> **PROBLEM REQUIREMENTS**
The stretch wanted below opens at the line containing "simple format conforms" and closes at the line containing "Such lists of". Please return it exactly, with no other lines.

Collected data
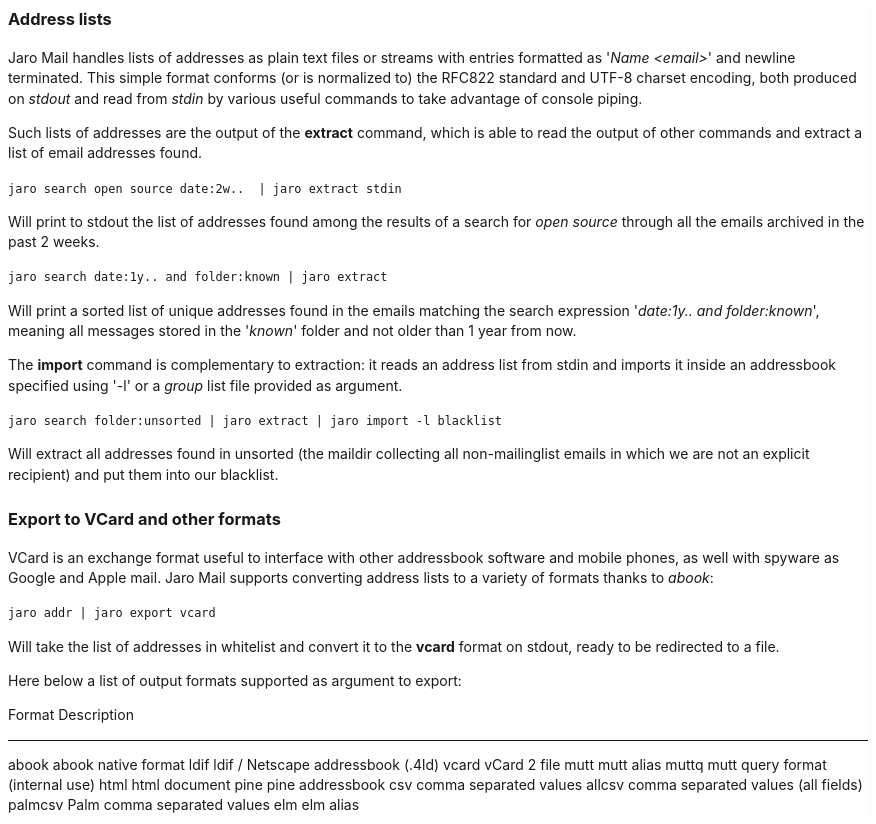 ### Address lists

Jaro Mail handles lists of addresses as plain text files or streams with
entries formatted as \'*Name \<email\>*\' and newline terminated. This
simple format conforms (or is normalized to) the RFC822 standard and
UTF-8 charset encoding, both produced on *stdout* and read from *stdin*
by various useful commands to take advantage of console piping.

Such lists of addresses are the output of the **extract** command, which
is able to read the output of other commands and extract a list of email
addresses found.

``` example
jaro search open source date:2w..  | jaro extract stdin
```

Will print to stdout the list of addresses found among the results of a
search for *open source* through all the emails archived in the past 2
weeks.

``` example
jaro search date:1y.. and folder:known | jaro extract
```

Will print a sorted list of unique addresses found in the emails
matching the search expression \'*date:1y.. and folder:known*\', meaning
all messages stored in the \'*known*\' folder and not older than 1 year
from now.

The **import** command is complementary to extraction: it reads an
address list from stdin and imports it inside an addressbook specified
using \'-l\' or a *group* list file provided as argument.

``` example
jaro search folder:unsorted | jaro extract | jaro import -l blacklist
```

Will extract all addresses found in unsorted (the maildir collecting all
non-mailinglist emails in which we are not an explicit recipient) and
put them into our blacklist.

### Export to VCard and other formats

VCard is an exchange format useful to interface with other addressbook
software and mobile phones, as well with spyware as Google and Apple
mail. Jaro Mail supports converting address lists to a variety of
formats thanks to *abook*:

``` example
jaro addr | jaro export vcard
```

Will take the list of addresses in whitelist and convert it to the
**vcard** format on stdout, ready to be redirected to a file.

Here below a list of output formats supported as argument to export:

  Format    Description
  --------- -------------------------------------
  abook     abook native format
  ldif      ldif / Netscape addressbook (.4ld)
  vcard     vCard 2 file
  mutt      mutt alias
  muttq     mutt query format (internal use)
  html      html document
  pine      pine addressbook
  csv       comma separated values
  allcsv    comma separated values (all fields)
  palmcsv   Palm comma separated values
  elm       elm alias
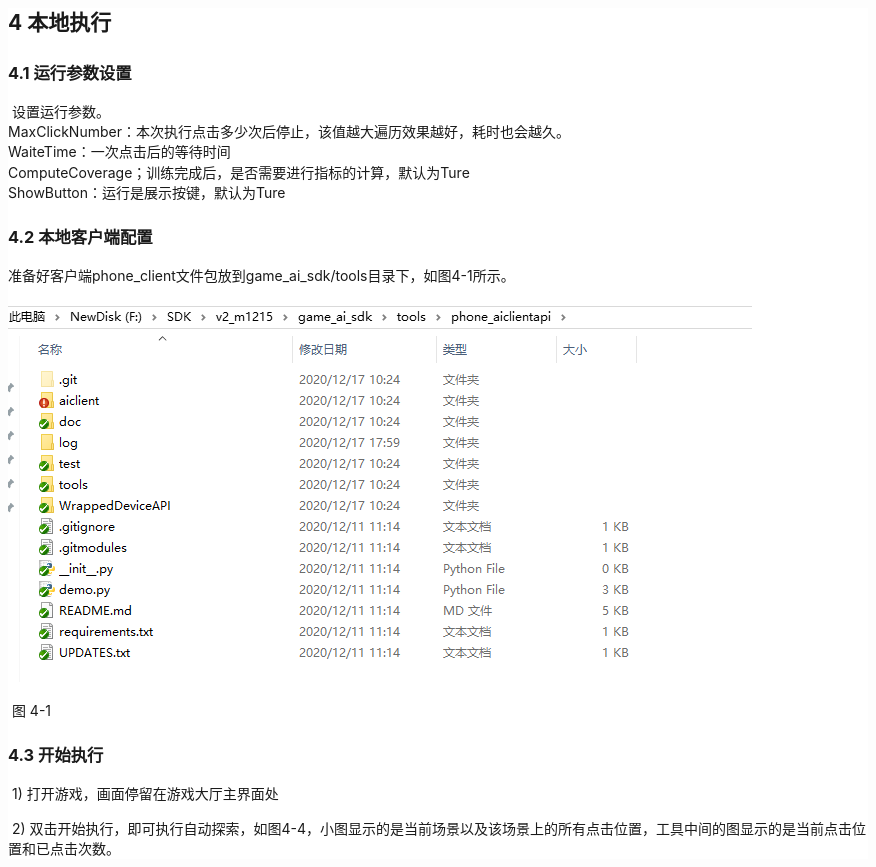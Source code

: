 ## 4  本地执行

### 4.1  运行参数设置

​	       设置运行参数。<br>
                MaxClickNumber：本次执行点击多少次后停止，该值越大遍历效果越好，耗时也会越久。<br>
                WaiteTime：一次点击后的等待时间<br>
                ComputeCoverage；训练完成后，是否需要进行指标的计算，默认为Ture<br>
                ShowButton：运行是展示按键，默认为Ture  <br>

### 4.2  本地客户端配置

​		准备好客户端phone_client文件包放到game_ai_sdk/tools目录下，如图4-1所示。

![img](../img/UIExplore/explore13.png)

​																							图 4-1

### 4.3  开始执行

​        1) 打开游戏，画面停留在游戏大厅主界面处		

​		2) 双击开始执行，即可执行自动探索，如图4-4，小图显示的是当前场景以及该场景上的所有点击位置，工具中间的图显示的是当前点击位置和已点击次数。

---

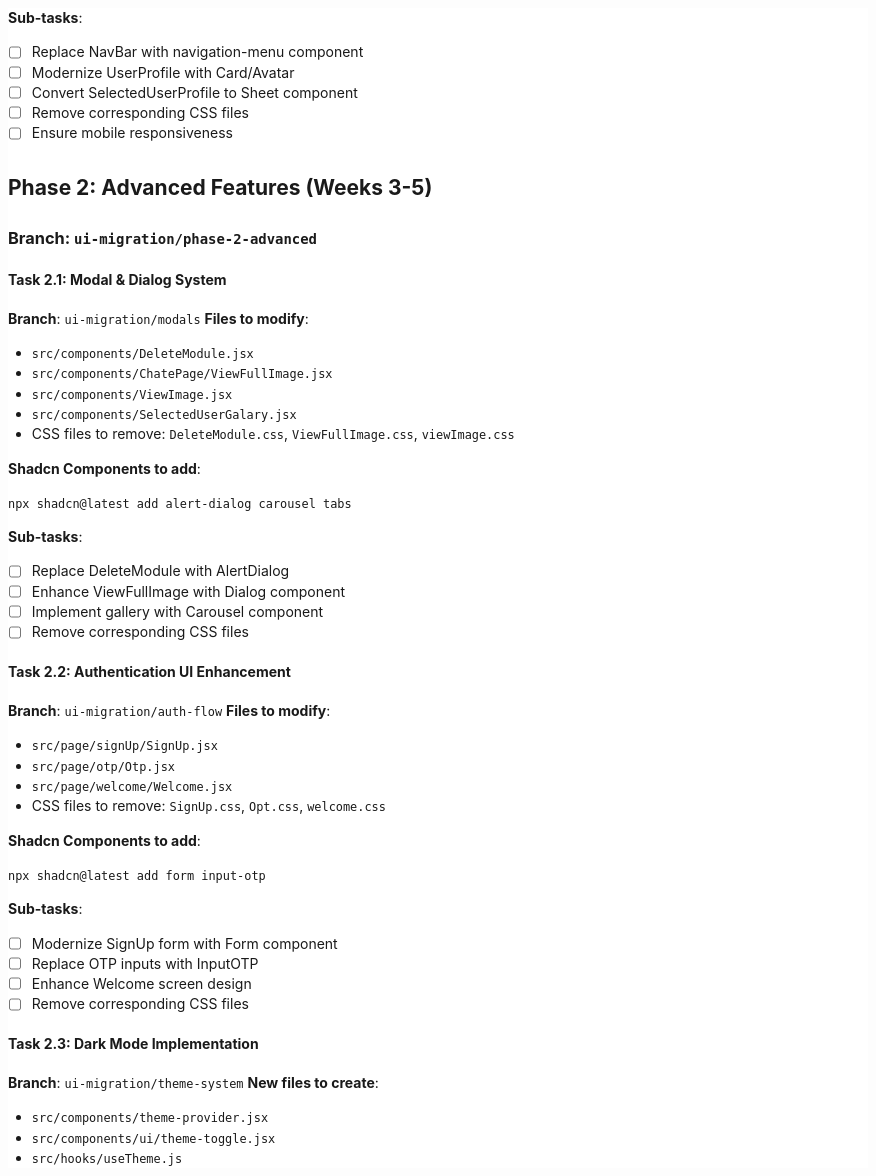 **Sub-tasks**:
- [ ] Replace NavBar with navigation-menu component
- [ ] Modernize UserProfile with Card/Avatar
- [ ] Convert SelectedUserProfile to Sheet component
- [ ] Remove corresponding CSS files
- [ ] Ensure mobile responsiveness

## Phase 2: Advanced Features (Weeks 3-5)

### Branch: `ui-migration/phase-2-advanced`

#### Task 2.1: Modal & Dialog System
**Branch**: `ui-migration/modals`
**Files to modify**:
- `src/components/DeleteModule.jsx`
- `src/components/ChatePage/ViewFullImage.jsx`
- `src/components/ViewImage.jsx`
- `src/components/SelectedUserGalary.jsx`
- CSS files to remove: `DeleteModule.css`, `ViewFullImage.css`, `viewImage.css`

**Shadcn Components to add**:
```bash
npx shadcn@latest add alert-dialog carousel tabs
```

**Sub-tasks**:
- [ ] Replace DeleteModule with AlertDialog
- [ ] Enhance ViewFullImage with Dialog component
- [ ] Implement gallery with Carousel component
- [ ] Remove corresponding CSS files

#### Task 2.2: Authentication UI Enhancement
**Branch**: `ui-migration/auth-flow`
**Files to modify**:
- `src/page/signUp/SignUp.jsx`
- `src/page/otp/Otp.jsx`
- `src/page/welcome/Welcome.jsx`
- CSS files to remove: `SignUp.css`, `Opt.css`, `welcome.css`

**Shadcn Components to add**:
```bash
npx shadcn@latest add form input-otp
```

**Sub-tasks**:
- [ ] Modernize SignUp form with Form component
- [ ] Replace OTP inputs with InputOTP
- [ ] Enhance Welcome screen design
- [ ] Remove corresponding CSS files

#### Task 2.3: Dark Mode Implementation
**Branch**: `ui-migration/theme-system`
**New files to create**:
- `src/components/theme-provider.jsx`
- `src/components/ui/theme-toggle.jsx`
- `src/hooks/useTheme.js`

> **ANSWER TO THE PROBLEM**
simple format conforms (or is normalized to) the RFC822 standard and
UTF-8 charset encoding, both produced on *stdout* and read from *stdin*
by various useful commands to take advantage of console piping.

Such lists of addresses are the output of the **extract** command, which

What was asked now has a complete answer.